Your copy of the data below must be exact and must leave out all pictures.

Collected data:
..........

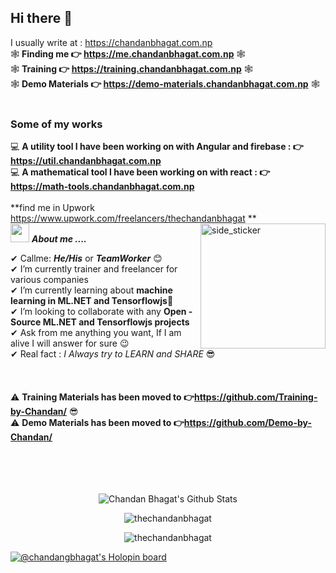 ## Hi there 👋   
I usually write at  : https://chandanbhagat.com.np  
🕸 **Finding me 👉 https://me.chandanbhagat.com.np** 🕸  
🕸 **Training 👉 https://training.chandanbhagat.com.np** 🕸  
🕸 **Demo Materials 👉 https://demo-materials.chandanbhagat.com.np** 🕸  
<br>  
### Some of my works
💻 **A utility tool I have been working on with Angular and firebase : 👉https://util.chandanbhagat.com.np**   
💻 **A mathematical tool I have been working on with react : 👉https://math-tools.chandanbhagat.com.np**   
<br>
**find me in Upwork https://www.upwork.com/freelancers/thechandanbhagat **
<br>
<img align="right" width=200px height=200px alt="side_sticker" src="https://media.giphy.com/media/TEnXkcsHrP4YedChhA/giphy.gif" />
<img src="https://media.giphy.com/media/iY8CRBdQXODJSCERIr/giphy.gif" width="30px" height="30px">&nbsp;***About me ....***

✔ Callme: ***He/His*** or ***TeamWorker*** 😊 <br>
✔ I’m currently trainer and freelancer for various companies<br>
✔ I’m currently learning about **machine learning in ML.NET and Tensorflowjs**🥰<br>
✔ I’m looking to collaborate with any **Open - Source ML.NET and Tensorflowjs projects**<br>
✔ Ask from me anything you want, If I am alive I will answer for sure 😉<br>
✔ Real fact : *I Always try to LEARN and SHARE* 😎<br><br><br><br>
⚠ **Training Materials has been moved to 👉https://github.com/Training-by-Chandan/**  😎  
⚠ **Demo Materials has been moved to 👉https://github.com/Demo-by-Chandan/**   
<br><br><br><br>

<p align='center'>
  <img align="center" src="https://github-readme-stats.vercel.app/api?username=thechandanbhagat&show_icons=true&title_color=fff&icon_color=79ff97&text_color=efefef&bg_color=24292e" alt="Chandan Bhagat's Github Stats">
</p>

<p align='center'>
  <img align="center" src="https://github-readme-stats.vercel.app/api/top-langs?username=thechandanbhagat&show_icons=true&locale=en&layout=compact&theme=chartreuse-dark" alt="thechandanbhagat" />  
</p>      
  
<p align='center'>  
   <img align="center" src="https://github-profile-trophy.vercel.app/?username=thechandanbhagat&theme=juicyfresh&no-bg=true" alt="thechandanbhagat" />  

</p>

<p>

[![@chandangbhagat's Holopin board](https://holopin.io/api/user/board?user=chandangbhagat)](https://holopin.io/@chandangbhagat)
</p>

..........

REPLY TO THE TASK:
 ## Hi there 👋   
I usually write at  : https://chandanbhagat.com.np  
🕸 **Finding me 👉 https://me.chandanbhagat.com.np** 🕸  
🕸 **Training 👉 https://training.chandanbhagat.com.np** 🕸  
🕸 **Demo Materials 👉 https://demo-materials.chandanbhagat.com.np** 🕸  
<br>  
### Some of my works
💻 **A utility tool I have been working on with Angular and firebase : 👉https://util.chandanbhagat.com.np**   
💻 **A mathematical tool I have been working on with react : 👉https://math-tools.chandanbhagat.com.np**   
<br>
**find me in Upwork https://www.upwork.com/freelancers/thechandanbhagat **
<br>
<img align="right" width=200px height=200px alt="side_sticker" src="https://media.giphy.com/media/TEnXkcsHrP4YedChhA/giphy.gif" />
<img src="https://media.giphy.com/media/iY8CRBdQXODJSCERIr/giphy.gif" width="30px" height="30px">&nbsp;***About me ....***

✔ Callme: ***He/His*** or ***TeamWorker*** 😊 <br>
✔ I’m currently trainer and freelancer for various companies<br>
✔ I’m currently learning about **machine learning in ML.NET and Tensorflowjs**🥰<br>
✔ I’m looking to collaborate with any **Open - Source ML.NET and Tensorflowjs projects**<br>
✔ Ask from me anything you want, If I am alive I will answer for sure 😉<br>
✔ Real fact : *I Always try to LEARN and SHARE* 😎<br><br><br><br>
⚠ **Training Materials has been moved to 👉https://github.com/Training-by-Chandan/**  😎  
⚠ **Demo Materials has been moved to 👉https://github.com/Demo-by-Chandan/**   
<br><br><br><br>

<p align='center'>
  <img align="center" src="https://github-readme-stats.vercel.app/api?username=thechandanbhagat&show_icons=true&title_color=fff&icon_color=79ff97&text_color=efefef&bg_color=24292e" alt="Chandan Bhagat's Github Stats">
</p>

<p align='center'>
  <img align="center" src="https://github-readme-stats.vercel.app/api/top-langs?username=thechandanbhagat&show_icons=true&locale=en&layout=compact&theme=chartreuse-dark" alt="thechandanbhagat" />  
</p>      
  
<p align='center'>  
   <img align="center" src="https://github-profile-trophy.vercel.app/?username=thechandanbhagat&theme=juicyfresh&no-bg=true" alt="thechandanbhagat" />  

</p>

<p>

[![@chandangbhagat's Holopin board](https://holopin.io/api/user/board?user=chandangbhagat)](https://holopin.io/@chandangbhagat)
</p>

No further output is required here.